(Data under study Opens)

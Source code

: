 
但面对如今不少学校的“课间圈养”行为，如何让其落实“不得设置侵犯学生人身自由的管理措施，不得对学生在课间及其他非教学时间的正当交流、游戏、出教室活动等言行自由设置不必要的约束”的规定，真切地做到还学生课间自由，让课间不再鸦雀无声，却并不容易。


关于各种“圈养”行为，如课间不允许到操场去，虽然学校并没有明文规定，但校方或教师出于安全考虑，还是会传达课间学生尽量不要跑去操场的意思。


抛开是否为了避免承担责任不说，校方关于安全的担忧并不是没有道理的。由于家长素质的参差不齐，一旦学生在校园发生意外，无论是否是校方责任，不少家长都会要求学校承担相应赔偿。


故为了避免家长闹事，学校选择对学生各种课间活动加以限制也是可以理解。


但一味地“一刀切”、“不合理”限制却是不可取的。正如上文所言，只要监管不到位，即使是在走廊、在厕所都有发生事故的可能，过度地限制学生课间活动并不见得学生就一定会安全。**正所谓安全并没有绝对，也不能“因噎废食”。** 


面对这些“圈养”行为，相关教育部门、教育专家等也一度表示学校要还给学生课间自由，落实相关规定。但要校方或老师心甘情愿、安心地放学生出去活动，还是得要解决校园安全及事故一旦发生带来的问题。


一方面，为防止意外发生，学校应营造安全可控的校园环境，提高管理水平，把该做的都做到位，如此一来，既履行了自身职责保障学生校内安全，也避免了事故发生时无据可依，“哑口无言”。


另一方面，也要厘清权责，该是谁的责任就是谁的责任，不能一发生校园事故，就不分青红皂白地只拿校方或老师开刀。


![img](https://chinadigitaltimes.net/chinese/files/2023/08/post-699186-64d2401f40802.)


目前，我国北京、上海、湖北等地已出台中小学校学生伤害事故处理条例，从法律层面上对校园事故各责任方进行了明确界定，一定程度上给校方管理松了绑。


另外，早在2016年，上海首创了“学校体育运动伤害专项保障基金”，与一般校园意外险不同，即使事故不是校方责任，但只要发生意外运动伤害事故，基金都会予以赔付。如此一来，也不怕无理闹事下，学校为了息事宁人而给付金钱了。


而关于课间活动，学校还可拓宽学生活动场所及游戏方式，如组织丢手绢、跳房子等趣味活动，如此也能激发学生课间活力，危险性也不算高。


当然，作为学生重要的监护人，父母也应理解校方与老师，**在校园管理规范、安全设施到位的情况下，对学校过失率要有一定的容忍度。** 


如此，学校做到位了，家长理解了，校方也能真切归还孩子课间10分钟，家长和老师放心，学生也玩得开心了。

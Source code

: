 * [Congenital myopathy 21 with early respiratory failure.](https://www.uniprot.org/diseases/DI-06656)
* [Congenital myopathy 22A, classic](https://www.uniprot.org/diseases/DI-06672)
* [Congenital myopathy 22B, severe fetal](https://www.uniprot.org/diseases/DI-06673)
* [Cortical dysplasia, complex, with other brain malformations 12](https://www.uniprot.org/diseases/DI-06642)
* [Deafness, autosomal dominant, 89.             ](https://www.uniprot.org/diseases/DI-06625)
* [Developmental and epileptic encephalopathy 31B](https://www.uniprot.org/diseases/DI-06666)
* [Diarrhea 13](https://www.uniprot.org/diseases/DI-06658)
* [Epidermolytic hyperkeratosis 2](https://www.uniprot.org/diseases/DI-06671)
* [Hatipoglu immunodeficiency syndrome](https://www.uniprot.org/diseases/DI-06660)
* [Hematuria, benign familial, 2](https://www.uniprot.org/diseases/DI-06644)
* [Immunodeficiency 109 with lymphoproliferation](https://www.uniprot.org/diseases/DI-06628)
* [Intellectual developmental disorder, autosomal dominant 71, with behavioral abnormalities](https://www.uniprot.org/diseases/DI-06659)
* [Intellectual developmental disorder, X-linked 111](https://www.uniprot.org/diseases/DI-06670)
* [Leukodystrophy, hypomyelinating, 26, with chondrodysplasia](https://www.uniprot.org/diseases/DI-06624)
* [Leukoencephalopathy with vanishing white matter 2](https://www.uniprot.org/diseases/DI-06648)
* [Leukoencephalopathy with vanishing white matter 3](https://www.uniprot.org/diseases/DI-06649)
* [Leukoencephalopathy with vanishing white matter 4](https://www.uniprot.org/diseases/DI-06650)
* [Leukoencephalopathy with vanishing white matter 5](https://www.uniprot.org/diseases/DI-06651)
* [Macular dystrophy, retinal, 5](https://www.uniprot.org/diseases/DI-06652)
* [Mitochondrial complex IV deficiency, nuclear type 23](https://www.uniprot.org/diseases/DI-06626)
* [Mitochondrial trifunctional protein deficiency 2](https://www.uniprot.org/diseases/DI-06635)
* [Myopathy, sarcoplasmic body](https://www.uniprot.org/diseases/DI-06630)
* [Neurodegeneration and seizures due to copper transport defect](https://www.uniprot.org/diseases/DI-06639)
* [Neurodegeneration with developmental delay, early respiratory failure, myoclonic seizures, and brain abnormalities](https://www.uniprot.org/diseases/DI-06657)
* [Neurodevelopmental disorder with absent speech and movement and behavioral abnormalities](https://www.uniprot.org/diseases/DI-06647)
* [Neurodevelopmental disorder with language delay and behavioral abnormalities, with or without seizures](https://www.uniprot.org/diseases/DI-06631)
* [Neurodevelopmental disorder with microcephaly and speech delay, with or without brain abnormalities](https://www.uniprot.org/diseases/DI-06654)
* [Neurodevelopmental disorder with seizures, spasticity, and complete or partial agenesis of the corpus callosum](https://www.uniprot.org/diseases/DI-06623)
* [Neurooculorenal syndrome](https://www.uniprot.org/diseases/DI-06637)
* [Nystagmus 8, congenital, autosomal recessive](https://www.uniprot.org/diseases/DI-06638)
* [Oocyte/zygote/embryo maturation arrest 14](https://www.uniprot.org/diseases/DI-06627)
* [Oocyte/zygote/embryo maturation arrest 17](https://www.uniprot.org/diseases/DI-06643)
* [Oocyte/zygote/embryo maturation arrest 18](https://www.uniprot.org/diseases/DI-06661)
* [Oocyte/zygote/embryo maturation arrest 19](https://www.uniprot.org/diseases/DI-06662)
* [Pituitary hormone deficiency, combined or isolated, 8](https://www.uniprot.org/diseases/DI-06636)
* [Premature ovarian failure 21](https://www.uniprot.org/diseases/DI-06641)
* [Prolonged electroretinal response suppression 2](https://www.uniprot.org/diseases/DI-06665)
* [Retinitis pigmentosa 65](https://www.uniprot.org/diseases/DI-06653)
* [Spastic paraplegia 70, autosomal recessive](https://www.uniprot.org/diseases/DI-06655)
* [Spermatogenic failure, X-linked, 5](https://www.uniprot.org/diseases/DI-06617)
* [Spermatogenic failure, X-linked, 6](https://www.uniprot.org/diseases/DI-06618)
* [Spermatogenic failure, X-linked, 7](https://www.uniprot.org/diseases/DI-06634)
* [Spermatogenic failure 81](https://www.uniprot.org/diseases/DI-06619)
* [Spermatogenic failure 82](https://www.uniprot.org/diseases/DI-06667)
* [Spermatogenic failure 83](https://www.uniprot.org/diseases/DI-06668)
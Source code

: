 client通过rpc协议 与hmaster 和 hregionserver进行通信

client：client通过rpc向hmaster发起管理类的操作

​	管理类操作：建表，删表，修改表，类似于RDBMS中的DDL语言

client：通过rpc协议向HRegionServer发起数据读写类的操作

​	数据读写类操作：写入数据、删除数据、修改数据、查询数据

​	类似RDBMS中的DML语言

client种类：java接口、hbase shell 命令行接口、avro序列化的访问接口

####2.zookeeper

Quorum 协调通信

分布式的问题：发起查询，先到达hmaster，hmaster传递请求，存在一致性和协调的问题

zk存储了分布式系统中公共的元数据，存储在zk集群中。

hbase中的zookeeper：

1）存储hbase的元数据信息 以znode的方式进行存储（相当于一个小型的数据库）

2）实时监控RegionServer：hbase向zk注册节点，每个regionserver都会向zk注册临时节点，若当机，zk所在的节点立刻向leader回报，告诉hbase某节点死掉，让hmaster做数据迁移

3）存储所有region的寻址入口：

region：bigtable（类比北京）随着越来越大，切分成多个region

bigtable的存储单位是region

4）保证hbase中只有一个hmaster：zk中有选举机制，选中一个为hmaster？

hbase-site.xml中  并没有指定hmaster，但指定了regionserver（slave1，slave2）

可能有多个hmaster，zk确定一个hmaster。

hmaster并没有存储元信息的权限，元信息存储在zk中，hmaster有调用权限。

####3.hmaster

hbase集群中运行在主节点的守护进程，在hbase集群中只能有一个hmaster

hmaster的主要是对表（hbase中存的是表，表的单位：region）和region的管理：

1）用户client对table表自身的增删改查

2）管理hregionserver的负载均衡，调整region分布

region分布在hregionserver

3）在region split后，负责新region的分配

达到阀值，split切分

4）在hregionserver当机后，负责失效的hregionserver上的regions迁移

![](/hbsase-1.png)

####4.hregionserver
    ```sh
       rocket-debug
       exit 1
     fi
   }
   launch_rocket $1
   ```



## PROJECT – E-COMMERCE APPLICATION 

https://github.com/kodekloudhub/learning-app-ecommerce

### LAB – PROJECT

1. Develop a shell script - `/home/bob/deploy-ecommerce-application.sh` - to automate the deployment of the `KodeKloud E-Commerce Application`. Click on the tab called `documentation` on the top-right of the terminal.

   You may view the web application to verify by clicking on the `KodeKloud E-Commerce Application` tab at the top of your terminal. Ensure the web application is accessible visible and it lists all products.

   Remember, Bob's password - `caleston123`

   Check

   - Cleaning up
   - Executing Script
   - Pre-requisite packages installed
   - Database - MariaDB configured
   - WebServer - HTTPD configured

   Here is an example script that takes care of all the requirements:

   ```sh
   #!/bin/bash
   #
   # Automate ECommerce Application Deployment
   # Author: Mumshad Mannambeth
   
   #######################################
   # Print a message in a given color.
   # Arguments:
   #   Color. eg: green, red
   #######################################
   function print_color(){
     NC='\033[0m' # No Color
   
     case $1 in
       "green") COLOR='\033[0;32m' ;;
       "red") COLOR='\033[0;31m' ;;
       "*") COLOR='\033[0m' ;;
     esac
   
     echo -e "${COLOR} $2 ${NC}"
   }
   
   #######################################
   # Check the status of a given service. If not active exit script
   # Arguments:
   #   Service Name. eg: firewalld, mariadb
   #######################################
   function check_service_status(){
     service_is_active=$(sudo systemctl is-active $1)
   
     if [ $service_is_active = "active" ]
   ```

(Data under study Closes)

▸ **Work to be completed**:
Copy out only the lines above from the one with "hbase集群中运行在主节点" to the one with "1. Develop a", inclusive, exactly as they stand.

▸ **Answer box**:
hbase集群中运行在主节点的守护进程，在hbase集群中只能有一个hmaster

hmaster的主要是对表（hbase中存的是表，表的单位：region）和region的管理：

1）用户client对table表自身的增删改查

2）管理hregionserver的负载均衡，调整region分布

region分布在hregionserver

3）在region split后，负责新region的分配

达到阀值，split切分

4）在hregionserver当机后，负责失效的hregionserver上的regions迁移

![](/hbsase-1.png)

####4.hregionserver
    ```sh
       rocket-debug
       exit 1
     fi
   }
   launch_rocket $1
   ```



## PROJECT – E-COMMERCE APPLICATION 

https://github.com/kodekloudhub/learning-app-ecommerce

### LAB – PROJECT

1. Develop a shell script - `/home/bob/deploy-ecommerce-application.sh` - to automate the deployment of the `KodeKloud E-Commerce Application`. Click on the tab called `documentation` on the top-right of the terminal.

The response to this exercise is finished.